2012_01_02219F_01Terra e cenere
Alla Biennale di Lione non sono mancati gli appuntamenti con il teatro musicale. Questi però un po’ deludenti. Si trattava di due nuove opere: Terres et Cendres di Jerôme Combier (scritta su commissione dell’Opéra di Lione e messa in scena al Théâtre de la Croix-Rousse) e Espèces d’espaces di Philippe Hurel (commissionata dal Grame messa in scena al Théâtre de la Renaissance). L’opera di Combier si basava su un libretto dello scrittore afgano Atiq Rahimi, che riadattava un suo celebre, omonimo romanzo (Terra e cenere, pubblicato in Italia da Einaudi). La storia di Terres et Cendres è ambientata nel periodo dell’occupazione sovietica dell’Afghanistan, in un villaggio distrutto dai tank dove sopravvivono solo un bambino, Yassin, che crede che il mondo sia di colpo ammutolito (e invece è lui a essere diventato sordo), e suo nonno Dastguír, che si mette in cammino per raggiungere il padre di Yassin, che lavora in una miniera, e per annunciargli lo sterminio di tutta la famiglia.
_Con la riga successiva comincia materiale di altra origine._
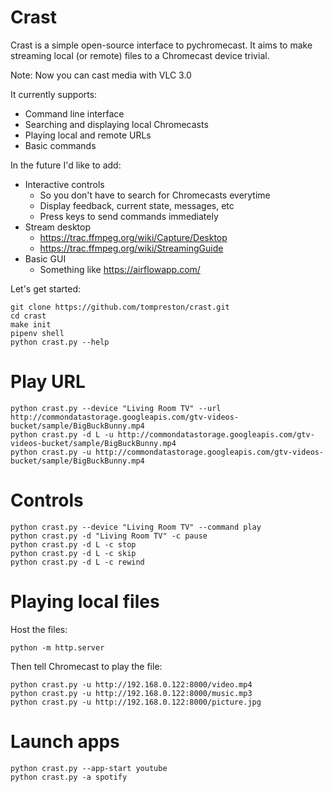 # Crast
Crast is a simple open-source interface to pychromecast. It aims to make
streaming local (or remote) files to a Chromecast device trivial.

Note: Now you can cast media with VLC 3.0

It currently supports:
- Command line interface
- Searching and displaying local Chromecasts
- Playing local and remote URLs
- Basic commands

In the future I'd like to add:
- Interactive controls
    - So you don't have to search for Chromecasts everytime
    - Display feedback, current state, messages, etc
    - Press keys to send commands immediately
- Stream desktop
    - https://trac.ffmpeg.org/wiki/Capture/Desktop
    - https://trac.ffmpeg.org/wiki/StreamingGuide
- Basic GUI
    - Something like https://airflowapp.com/

Let's get started:

    git clone https://github.com/tompreston/crast.git
    cd crast
    make init
    pipenv shell
    python crast.py --help

# Play URL

    python crast.py --device "Living Room TV" --url http://commondatastorage.googleapis.com/gtv-videos-bucket/sample/BigBuckBunny.mp4
    python crast.py -d L -u http://commondatastorage.googleapis.com/gtv-videos-bucket/sample/BigBuckBunny.mp4
    python crast.py -u http://commondatastorage.googleapis.com/gtv-videos-bucket/sample/BigBuckBunny.mp4

# Controls

    python crast.py --device "Living Room TV" --command play
    python crast.py -d "Living Room TV" -c pause
    python crast.py -d L -c stop
    python crast.py -d L -c skip
    python crast.py -d L -c rewind

# Playing local files
Host the files:

    python -m http.server

Then tell Chromecast to play the file:

    python crast.py -u http://192.168.0.122:8000/video.mp4
    python crast.py -u http://192.168.0.122:8000/music.mp3
    python crast.py -u http://192.168.0.122:8000/picture.jpg

# Launch apps

    python crast.py --app-start youtube
    python crast.py -a spotify
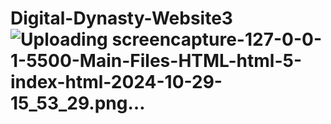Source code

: # Digital-Dynasty-Website3![Uploading screencapture-127-0-0-1-5500-Main-Files-HTML-html-5-index-html-2024-10-29-15_53_29.png…]()
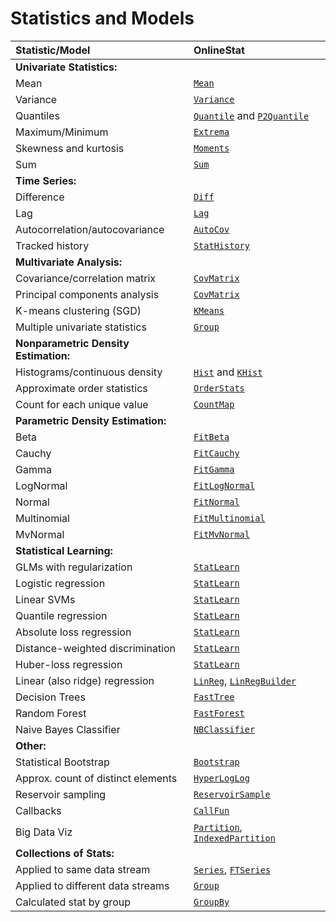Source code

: # Statistics and Models

| Statistic/Model                    | OnlineStat                 |
|:-----------------------------------|:---------------------------|
| **Univariate Statistics:**         |                            |
| Mean                               | [`Mean`](@ref)             |
| Variance                           | [`Variance`](@ref)         |
| Quantiles                          | [`Quantile`](@ref) and [`P2Quantile`](@ref) |
| Maximum/Minimum                    | [`Extrema`](@ref)          |
| Skewness and kurtosis              | [`Moments`](@ref)          |
| Sum                                | [`Sum`](@ref)              |
| **Time Series:**                   |                            |
| Difference                         | [`Diff`](@ref)             |
| Lag                                | [`Lag`](@ref)              |
| Autocorrelation/autocovariance     | [`AutoCov`](@ref)          |
| Tracked history                    | [`StatHistory`](@ref)      |
| **Multivariate Analysis:**         |                            |
| Covariance/correlation matrix      | [`CovMatrix`](@ref)        |
| Principal components analysis      | [`CovMatrix`](@ref)        |
| K-means clustering (SGD)           | [`KMeans`](@ref)           |
| Multiple univariate statistics     | [`Group`](@ref) |
| **Nonparametric Density Estimation:**|                          |
| Histograms/continuous density      | [`Hist`](@ref) and [`KHist`](ref) |
| Approximate order statistics       | [`OrderStats`](@ref)       |
| Count for each unique value        | [`CountMap`](@ref)         |
| **Parametric Density Estimation:** |                            |
| Beta                               | [`FitBeta`](@ref)          |
| Cauchy                             | [`FitCauchy`](@ref)        |
| Gamma                              | [`FitGamma`](@ref)         |
| LogNormal                          | [`FitLogNormal`](@ref)     |
| Normal                             | [`FitNormal`](@ref)        |
| Multinomial                        | [`FitMultinomial`](@ref)   |
| MvNormal                           | [`FitMvNormal`](@ref)      |
| **Statistical Learning:**          |                            |
| GLMs with regularization           | [`StatLearn`](@ref)        |
| Logistic regression                | [`StatLearn`](@ref)        |
| Linear SVMs                        | [`StatLearn`](@ref)        |
| Quantile regression                | [`StatLearn`](@ref)        |
| Absolute loss regression           | [`StatLearn`](@ref)        |
| Distance-weighted discrimination   | [`StatLearn`](@ref)        |
| Huber-loss regression              | [`StatLearn`](@ref)        |
| Linear (also ridge) regression     | [`LinReg`](@ref), [`LinRegBuilder`](@ref) |
| Decision Trees                     | [`FastTree`](@ref)         |
| Random Forest                      | [`FastForest`](@ref)       |
| Naive Bayes Classifier             | [`NBClassifier`](@ref)     |
| **Other:**                         |                            |
| Statistical Bootstrap              | [`Bootstrap`](@ref)        |
| Approx. count of distinct elements | [`HyperLogLog`](@ref)      |
| Reservoir sampling                 | [`ReservoirSample`](@ref)  |
| Callbacks                          | [`CallFun`](@ref)          |
| Big Data Viz                       | [`Partition`](@ref), [`IndexedPartition`](@ref) |
| **Collections of Stats:**          |                            |
| Applied to same data stream        | [`Series`](@ref), [`FTSeries`](@ref) |
| Applied to different data streams  | [`Group`](@ref)
| Calculated stat by group           | [`GroupBy`](@ref)          |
La partitura aveva bei momenti musicali, con venature etniche, una certa varietà di stili vocali, zone madrigalistiche (di sei personaggi di contorno, come un coro greco che interagiva nei dialoghi parlati), lungi vocalizzi e tenere berceuse, mescolate con le sonorità secche e sorde degli strumenti e di un tamburo iraniano. Ma nel complesso risultava troppo lenta, poco drammatica (nonostante gli sforzi di Philippe Forget sul podio), con le sue dinamiche sommesse e ipnotiche, e con un uso eccessivo (e poco coraggioso) del parlato. La regia di Yoshi Oida (scene di Tom Schenk e costumi di Richard Hudson) calava la vicenda in un crudo realismo fatto di muri scrostati, pilastri di cemento, carcasse arrugginite di automobili. Ma proprio mancando una forte componente drammatica, anche questi elementi apparivano come congelati in un tableau, come elementi puramente visivi di una natura morta “con moderne rovine”.

Perec all’opera
Lasciava perplessi anche l’opera di Philippe Hurel (il suo primo cimento operistico) Espèces d’espaces, basata sull’omonimo testo di Georges Perec (Specie di spazi, pubblicato in Italia da Boringhieri). Testo in forma di saggio, nello stile di una conferenza sugli spazi dove viviamo, con il suo linguaggio pseudo-scientifico, i risvolti ludici e ironici, l’ossessione delle liste e dei progetti, il gusto per l’arte combinatoria. Tutto questo si traduceva in una musica piena di contrasti stilistici, che chiamava in causa un soprano (Élise Chauvin) e un attore (Jean Chaize), con un tono comico che alla lunga risultava però sguaiato e ripetitivo, come una serie di gag mal cucite insieme. A dimostrazione che non basta basarsi su un testo letterario originale e di qualità, per ottenere una musica originale e di qualità. Sgangherata e clownesca anche la regia di Alexis Forestier, costruita con grande economia di mezzi, giocata su impalcature metalliche, tavoli, sedie, schermi spostati in continuazione, uno spazio scenico che intendeva fare da specchio al pirotecnico gioco di parole del testo, ma sembrava solo animato da un’inutile frenesia.